We should look at what really makes Google tick. Mainly, Google did a better job of monetizing searches and commercializing information that the rest of us created. Most of the technology was already done for them, and ALL of the content was done for them. They succeeded by making internet traffic and search ranking a commodity to be bought and sold. This was much like what financial instruments has done for energy, soybeans, pork bellies, etc.
To truly talk about theology after Google, we need to not only discuss wider access to information, we need to discuss what it means to be able to buy a position of authority. We need to realize that the most profitable company in America is simply a broker of a this new commodity – our attention. That’s always been a possibility, but never like this. Google’s slogan may be…
“to organize the world’s information and make it universally accessible and useful.”

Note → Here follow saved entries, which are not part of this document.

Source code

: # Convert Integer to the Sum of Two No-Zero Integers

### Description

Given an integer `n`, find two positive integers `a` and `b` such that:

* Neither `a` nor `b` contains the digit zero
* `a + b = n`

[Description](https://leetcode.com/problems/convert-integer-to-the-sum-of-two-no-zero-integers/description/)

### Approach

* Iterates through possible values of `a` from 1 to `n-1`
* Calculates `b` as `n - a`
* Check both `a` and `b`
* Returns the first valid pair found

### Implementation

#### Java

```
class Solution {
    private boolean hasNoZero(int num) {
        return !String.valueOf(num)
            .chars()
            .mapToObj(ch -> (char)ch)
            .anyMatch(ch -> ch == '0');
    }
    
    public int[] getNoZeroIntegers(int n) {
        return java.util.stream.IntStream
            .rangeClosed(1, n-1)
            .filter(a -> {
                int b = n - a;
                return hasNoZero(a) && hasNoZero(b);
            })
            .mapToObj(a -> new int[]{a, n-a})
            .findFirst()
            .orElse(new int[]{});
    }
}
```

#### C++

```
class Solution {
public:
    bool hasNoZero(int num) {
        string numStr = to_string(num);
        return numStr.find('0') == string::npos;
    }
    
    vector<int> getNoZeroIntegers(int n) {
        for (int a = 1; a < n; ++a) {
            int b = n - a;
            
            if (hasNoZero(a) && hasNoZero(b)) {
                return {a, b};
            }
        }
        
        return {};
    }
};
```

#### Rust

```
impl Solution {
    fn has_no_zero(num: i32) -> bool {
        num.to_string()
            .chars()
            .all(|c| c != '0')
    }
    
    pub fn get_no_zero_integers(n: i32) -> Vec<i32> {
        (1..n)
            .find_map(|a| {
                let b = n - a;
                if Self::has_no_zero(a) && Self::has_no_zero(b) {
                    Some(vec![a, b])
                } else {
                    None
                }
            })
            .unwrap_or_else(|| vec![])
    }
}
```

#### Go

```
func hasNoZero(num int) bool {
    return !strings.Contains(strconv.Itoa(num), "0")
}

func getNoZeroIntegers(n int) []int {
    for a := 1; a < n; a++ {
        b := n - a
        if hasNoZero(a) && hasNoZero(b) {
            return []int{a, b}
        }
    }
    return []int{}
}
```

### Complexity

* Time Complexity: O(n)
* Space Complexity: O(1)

However, that isn’t really what they’ve done. What they’ve really done is to allow money to replace the old systems for assuming the role of authority (replacing science, universities, churches, government, and other modern institutions). I’m not saying it is any worse or that money wasn’t always a factor (how much money does the Catholic church have?). Since Google changed the way you get to the top of the search ranking and buy access to internet traffic, it did exactly what our big institutions like churches and governments had previously done. It sold authority, paying for being the #1 result, therefore, paying to be the “leading authority” on a subject.
The result is that we have a greater illusion of what is informing us. The line between advertising and expertise has been blurred even more.